> INSTRUCTIONS FOR THE TASK
If a line in the listing contains "inserted", copy it out whole.

> STORED DATA
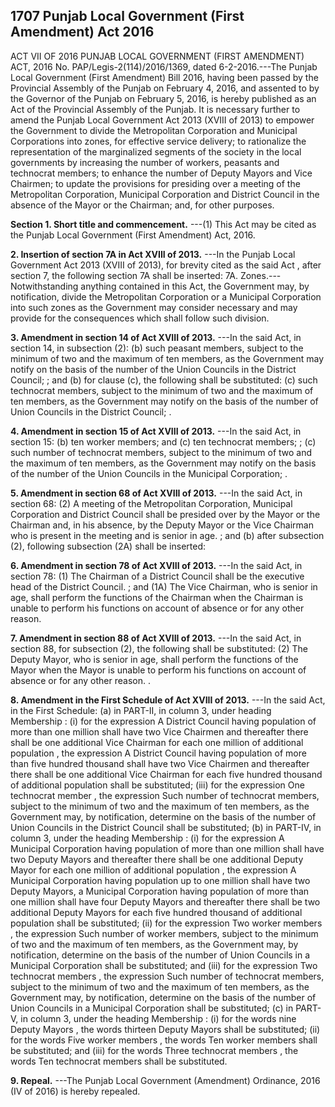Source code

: ## 1707 Punjab Local Government (First Amendment) Act 2016
 
ACT VII OF 2016
PUNJAB LOCAL GOVERNMENT (FIRST AMENDMENT) ACT, 2016
No. PAP/Legis-2(114)/2016/1369, dated 6-2-2016.---The Punjab Local Government (First Amendment) Bill 2016, having been passed by the Provincial Assembly of the Punjab on February 4, 2016, and assented to by the Governor of the Punjab on February 5, 2016, is hereby published as an Act of the Provincial Assembly of the Punjab.
It is necessary further to amend the Punjab Local Government Act 2013 (XVIII of 2013) to empower the Government to divide the Metropolitan Corporation and Municipal Corporations into zones, for effective service delivery; to rationalize the representation of the marginalized segments of the society in the local governments by increasing the number of workers, peasants and technocrat members; to enhance the number of Deputy Mayors and Vice Chairmen; to update the provisions for presiding over a meeting of the Metropolitan Corporation, Municipal Corporation and District Council in the absence of the Mayor or the Chairman; and, for other purposes.

**Section 1. Short title and commencement.**
---(1) This Act may be cited as the Punjab Local Government (First Amendment) Act, 2016.

 

**2. Insertion of section 7A in Act XVIII of 2013.**
---In the Punjab Local Government Act 2013 (XVIII of 2013), for brevity cited as the said Act , after section 7, the following section 7A shall be inserted:
   7A. Zones.---Notwithstanding anything contained in this Act, the Government may, by notification, divide the Metropolitan Corporation or a Municipal Corporation into such zones as the Government may consider necessary and may provide for the consequences which shall follow such division.

 

**3. Amendment in section 14 of Act XVIII of 2013.**
---In the said Act, in section 14, in subsection (2):
   (b) such peasant members, subject to the minimum of two and the maximum of ten members, as the Government may notify on the basis of the number of the Union Councils in the District Council; ; and
   (b) for clause (c), the following shall be substituted:
   (c) such technocrat members, subject to the minimum of two and the maximum of ten members, as the Government may notify on the basis of the number of Union Councils in the District Council; .

 

**4. Amendment in section 15 of Act XVIII of 2013.**
---In the said Act, in section 15:
   (b) ten worker members; and
   (c) ten technocrat members; ;
   (c) such number of technocrat members, subject to the minimum of two and the maximum of ten members, as the Government may notify on the basis of the number of the Union Councils in the Municipal Corporation; .

 

**5. Amendment in section 68 of Act XVIII of 2013.**
---In the said Act, in section 68:
   (2) A meeting of the Metropolitan Corporation, Municipal Corporation and District Council shall be presided over by the Mayor or the Chairman and, in his absence, by the Deputy Mayor or the Vice Chairman who is present in the meeting and is senior in age. ; and
   (b) after subsection (2), following subsection (2A) shall be inserted:

 

**6. Amendment in section 78 of Act XVIII of 2013.**
---In the said Act, in section 78:
   (1) The Chairman of a District Council shall be the executive head of the District Council. ; and
   (1A) The Vice Chairman, who is senior in age, shall perform the functions of the Chairman when the Chairman is unable to perform his functions on account of absence or for any other reason.

 

**7. Amendment in section 88 of Act XVIII of 2013.**
---In the said Act, in section 88, for subsection (2), the following shall be substituted:
   (2) The Deputy Mayor, who is senior in age, shall perform the functions of the Mayor when the Mayor is unable to perform his functions on account of absence or for any other reason. .

 

**8. Amendment in the First Schedule of Act XVIII of 2013.**
---In the said Act, in the First Schedule:
   (a) in PART-II, in column 3, under heading Membership :
   (i) for the expression A District Council having population of more than one million shall have two Vice Chairmen and thereafter there shall be one additional Vice Chairman for each one million of additional population , the expression A District Council having population of more than five hundred thousand shall have two Vice Chairmen and thereafter there shall be one additional Vice Chairman for each five hundred thousand of additional population shall be substituted;
   (iii) for the expression One technocrat member , the expression Such number of technocrat members, subject to the minimum of two and the maximum of ten members, as the Government may, by notification, determine on the basis of the number of Union Councils in the District Council shall be substituted;
   (b) in PART-IV, in column 3, under the heading Membership :
   (i) for the expression A Municipal Corporation having population of more than one million shall have two Deputy Mayors and thereafter there shall be one additional Deputy Mayor for each one million of additional population , the expression A Municipal Corporation having population up to one million shall have two Deputy Mayors, a Municipal Corporation having population of more than one million shall have four Deputy Mayors and thereafter there shall be two additional Deputy Mayors for each five hundred thousand of additional population shall be substituted;
   (ii) for the expression Two worker members , the expression Such number of worker members, subject to the minimum of two and the maximum of ten members, as the Government may, by notification, determine on the basis of the number of Union Councils in a Municipal Corporation shall be substituted; and
   (iii) for the expression Two technocrat members , the expression Such number of technocrat members, subject to the minimum of two and the maximum of ten members, as the Government may, by notification, determine on the basis of the number of Union Councils in a Municipal Corporation shall be substituted;
   (c) in PART-V, in column 3, under the heading Membership :
   (i) for the words nine Deputy Mayors , the words thirteen Deputy Mayors shall be substituted;
   (ii) for the words Five worker members , the words Ten worker members shall be substituted; and
   (iii) for the words Three technocrat members , the words Ten technocrat members shall be substituted.

 

**9. Repeal.**
---The Punjab Local Government (Amendment) Ordinance, 2016 (IV of 2016) is hereby repealed.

> ANSWER TO THIS TASK
---In the Punjab Local Government Act 2013 (XVIII of 2013), for brevity cited as the said Act , after section 7, the following section 7A shall be inserted:
   (b) after subsection (2), following subsection (2A) shall be inserted:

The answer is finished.